Exercise goal >>
Only one stretch of the data below is wanted: the lines from the one with "While Madi’s C&C" through the one with "Suggested articles", repeated exactly.

Records to process >>
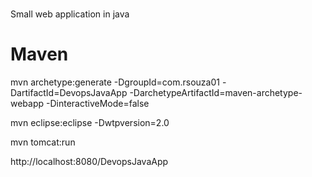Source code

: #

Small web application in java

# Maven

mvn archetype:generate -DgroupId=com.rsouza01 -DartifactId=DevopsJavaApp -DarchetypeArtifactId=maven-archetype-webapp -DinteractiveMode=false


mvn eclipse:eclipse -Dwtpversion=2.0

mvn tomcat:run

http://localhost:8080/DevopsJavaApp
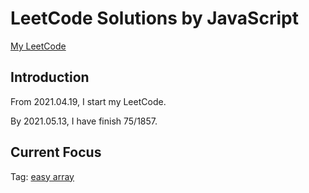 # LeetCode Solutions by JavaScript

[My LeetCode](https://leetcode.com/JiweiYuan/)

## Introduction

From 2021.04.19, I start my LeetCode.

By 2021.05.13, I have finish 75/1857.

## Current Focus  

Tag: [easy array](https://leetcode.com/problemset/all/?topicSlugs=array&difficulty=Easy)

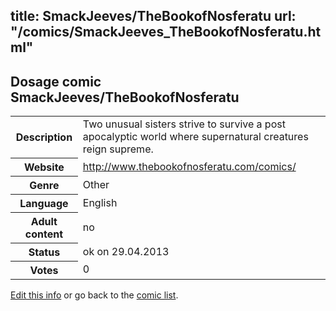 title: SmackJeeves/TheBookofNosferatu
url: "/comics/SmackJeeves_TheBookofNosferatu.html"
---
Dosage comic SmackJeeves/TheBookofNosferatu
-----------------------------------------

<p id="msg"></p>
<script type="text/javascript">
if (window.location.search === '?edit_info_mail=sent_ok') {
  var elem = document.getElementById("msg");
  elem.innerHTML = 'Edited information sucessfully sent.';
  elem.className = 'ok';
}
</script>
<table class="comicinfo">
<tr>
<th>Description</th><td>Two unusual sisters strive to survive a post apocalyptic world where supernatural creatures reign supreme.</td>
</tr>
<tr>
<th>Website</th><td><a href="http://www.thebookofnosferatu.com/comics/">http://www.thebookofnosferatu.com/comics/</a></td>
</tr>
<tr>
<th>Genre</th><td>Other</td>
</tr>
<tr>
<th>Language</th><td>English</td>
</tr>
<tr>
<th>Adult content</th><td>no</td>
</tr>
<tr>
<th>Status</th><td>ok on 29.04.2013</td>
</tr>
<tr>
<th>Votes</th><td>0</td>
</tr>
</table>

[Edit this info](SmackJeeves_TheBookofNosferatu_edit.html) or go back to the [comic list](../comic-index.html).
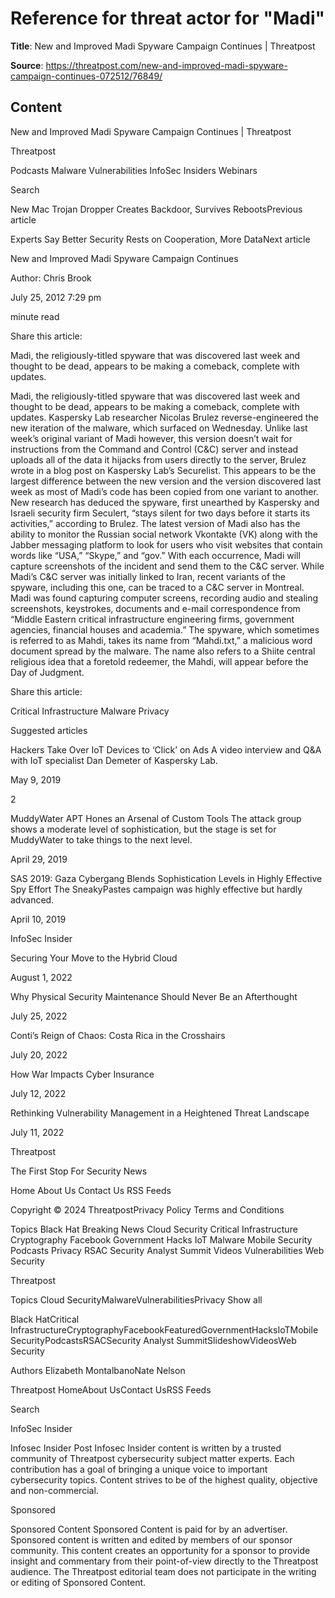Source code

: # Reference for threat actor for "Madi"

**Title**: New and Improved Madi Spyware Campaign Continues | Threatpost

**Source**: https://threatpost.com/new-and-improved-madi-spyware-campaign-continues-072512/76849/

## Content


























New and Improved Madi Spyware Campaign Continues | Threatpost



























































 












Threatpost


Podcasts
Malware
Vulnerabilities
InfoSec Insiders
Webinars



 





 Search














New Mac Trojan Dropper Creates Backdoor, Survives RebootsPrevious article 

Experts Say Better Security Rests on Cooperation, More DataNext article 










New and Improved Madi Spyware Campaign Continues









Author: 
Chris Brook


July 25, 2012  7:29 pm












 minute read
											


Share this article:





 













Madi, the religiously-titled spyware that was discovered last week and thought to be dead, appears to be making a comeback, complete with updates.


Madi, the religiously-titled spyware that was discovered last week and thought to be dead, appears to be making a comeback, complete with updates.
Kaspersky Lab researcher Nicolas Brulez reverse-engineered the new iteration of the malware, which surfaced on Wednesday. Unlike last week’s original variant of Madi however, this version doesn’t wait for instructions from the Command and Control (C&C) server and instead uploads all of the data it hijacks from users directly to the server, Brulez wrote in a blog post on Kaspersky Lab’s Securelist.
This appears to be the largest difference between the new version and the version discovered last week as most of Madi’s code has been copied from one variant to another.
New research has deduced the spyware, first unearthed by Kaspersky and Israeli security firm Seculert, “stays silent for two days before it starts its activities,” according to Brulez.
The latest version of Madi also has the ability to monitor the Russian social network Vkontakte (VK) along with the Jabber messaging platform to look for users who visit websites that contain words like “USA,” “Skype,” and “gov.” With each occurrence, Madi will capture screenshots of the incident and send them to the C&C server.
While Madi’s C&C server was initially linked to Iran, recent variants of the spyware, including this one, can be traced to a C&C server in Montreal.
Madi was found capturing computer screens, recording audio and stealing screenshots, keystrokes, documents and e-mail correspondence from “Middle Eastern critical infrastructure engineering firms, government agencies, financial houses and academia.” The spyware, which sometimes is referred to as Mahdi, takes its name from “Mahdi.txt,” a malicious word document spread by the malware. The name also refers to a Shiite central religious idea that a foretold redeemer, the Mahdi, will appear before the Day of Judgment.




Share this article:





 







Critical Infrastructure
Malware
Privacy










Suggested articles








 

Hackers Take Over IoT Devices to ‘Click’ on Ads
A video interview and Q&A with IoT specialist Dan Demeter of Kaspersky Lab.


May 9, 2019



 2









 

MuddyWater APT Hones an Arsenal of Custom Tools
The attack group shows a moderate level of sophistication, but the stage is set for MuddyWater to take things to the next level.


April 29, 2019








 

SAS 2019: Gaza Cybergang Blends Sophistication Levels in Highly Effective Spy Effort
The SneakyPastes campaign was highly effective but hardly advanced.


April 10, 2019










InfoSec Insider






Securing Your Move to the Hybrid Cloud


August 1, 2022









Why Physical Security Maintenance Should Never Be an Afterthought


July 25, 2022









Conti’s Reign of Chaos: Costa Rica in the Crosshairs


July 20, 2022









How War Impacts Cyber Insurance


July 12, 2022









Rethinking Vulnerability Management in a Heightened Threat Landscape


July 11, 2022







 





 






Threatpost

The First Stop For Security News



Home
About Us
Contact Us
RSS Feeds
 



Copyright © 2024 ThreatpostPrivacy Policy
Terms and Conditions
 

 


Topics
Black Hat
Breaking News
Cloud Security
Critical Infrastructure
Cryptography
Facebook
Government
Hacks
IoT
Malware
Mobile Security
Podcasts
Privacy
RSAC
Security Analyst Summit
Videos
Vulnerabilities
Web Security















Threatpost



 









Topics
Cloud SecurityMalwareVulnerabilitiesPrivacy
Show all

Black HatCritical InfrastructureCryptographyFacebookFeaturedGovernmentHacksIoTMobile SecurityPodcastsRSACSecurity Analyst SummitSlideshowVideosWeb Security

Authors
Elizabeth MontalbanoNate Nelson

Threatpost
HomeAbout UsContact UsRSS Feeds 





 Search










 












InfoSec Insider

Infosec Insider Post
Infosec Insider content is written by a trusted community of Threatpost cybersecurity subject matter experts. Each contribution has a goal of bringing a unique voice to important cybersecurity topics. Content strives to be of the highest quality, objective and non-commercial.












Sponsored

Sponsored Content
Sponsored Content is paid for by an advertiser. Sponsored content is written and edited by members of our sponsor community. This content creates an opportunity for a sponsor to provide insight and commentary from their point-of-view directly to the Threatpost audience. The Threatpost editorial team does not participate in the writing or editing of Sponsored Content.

---

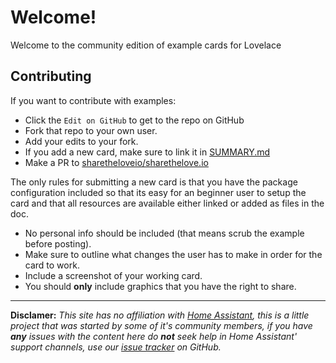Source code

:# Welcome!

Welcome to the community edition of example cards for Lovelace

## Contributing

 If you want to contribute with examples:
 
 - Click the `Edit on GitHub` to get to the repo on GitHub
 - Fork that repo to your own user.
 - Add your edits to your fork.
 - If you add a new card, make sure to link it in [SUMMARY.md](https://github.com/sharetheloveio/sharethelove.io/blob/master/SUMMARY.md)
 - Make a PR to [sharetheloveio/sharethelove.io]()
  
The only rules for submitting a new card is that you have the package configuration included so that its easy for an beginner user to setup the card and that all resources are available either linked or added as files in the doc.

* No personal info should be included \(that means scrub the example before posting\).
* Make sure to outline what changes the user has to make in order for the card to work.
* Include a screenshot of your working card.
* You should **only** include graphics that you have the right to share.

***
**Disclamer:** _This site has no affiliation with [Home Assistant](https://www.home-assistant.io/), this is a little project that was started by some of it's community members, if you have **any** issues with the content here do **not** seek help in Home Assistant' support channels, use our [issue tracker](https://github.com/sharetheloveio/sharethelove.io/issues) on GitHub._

--

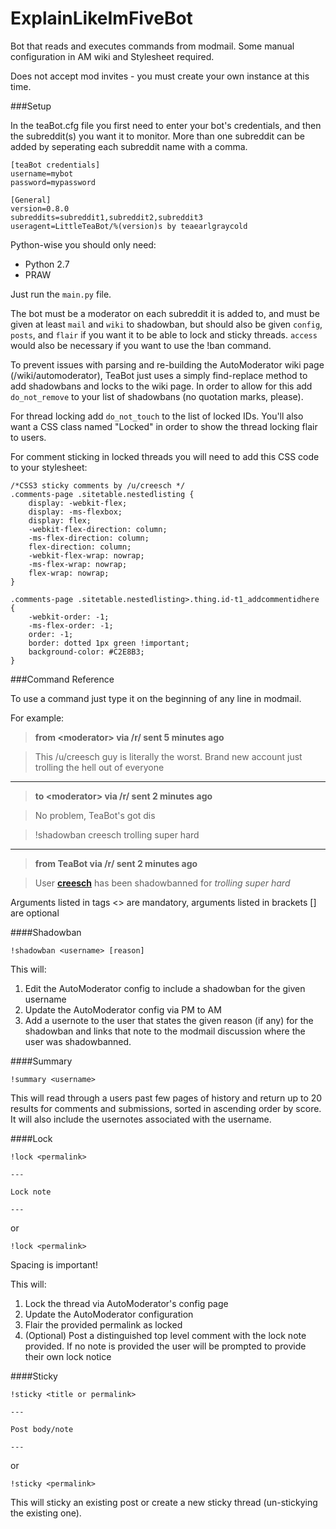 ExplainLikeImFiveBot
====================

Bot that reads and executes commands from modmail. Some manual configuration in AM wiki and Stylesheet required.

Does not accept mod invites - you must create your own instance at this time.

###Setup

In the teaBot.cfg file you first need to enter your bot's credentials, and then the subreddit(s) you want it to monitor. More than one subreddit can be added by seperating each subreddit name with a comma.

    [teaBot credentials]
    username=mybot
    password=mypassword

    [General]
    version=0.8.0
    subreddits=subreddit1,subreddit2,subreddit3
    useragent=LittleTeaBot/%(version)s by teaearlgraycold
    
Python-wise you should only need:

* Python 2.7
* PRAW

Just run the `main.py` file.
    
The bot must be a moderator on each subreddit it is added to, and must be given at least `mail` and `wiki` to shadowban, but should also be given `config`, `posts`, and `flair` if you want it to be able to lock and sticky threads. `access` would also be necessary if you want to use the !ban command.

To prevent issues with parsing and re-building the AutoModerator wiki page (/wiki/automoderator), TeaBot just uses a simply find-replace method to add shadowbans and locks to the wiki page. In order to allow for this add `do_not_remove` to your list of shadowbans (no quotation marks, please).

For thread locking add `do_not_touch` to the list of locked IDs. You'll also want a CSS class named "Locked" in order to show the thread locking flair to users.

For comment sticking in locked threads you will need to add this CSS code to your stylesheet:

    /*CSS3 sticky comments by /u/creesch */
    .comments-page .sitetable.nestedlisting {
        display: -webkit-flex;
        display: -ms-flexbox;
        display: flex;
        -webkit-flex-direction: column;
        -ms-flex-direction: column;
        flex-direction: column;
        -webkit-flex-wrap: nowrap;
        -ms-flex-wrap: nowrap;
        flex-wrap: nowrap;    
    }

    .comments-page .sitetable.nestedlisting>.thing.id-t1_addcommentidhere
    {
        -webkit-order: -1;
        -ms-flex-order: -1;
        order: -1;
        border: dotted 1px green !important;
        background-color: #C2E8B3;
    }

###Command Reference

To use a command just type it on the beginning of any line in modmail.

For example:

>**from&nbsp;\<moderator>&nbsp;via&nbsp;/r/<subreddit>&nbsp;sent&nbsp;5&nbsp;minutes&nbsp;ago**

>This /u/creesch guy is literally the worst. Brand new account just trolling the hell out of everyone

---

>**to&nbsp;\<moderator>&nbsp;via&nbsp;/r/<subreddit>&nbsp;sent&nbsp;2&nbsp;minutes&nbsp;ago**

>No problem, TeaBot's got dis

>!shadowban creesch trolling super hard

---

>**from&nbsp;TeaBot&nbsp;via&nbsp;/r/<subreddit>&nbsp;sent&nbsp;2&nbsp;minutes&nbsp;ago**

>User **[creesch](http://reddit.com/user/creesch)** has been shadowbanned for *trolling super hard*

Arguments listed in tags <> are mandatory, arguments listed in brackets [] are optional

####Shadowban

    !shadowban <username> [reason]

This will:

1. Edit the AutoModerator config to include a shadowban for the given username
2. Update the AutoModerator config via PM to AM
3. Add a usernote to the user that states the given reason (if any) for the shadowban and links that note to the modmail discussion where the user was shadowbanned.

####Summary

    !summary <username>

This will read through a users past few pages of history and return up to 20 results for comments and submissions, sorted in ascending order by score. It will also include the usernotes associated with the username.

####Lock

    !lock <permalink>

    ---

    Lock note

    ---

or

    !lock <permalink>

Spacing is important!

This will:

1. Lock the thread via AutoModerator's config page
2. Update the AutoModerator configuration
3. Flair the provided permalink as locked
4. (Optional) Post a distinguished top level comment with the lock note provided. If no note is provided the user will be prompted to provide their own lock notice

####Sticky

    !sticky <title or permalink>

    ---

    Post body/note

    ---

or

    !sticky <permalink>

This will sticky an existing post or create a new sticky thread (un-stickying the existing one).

Your response >>
While Madi’s C&C server was initially linked to Iran, recent variants of the spyware, including this one, can be traced to a C&C server in Montreal.
Madi was found capturing computer screens, recording audio and stealing screenshots, keystrokes, documents and e-mail correspondence from “Middle Eastern critical infrastructure engineering firms, government agencies, financial houses and academia.” The spyware, which sometimes is referred to as Mahdi, takes its name from “Mahdi.txt,” a malicious word document spread by the malware. The name also refers to a Shiite central religious idea that a foretold redeemer, the Mahdi, will appear before the Day of Judgment.




Share this article:





 







Critical Infrastructure
Malware
Privacy










Suggested articles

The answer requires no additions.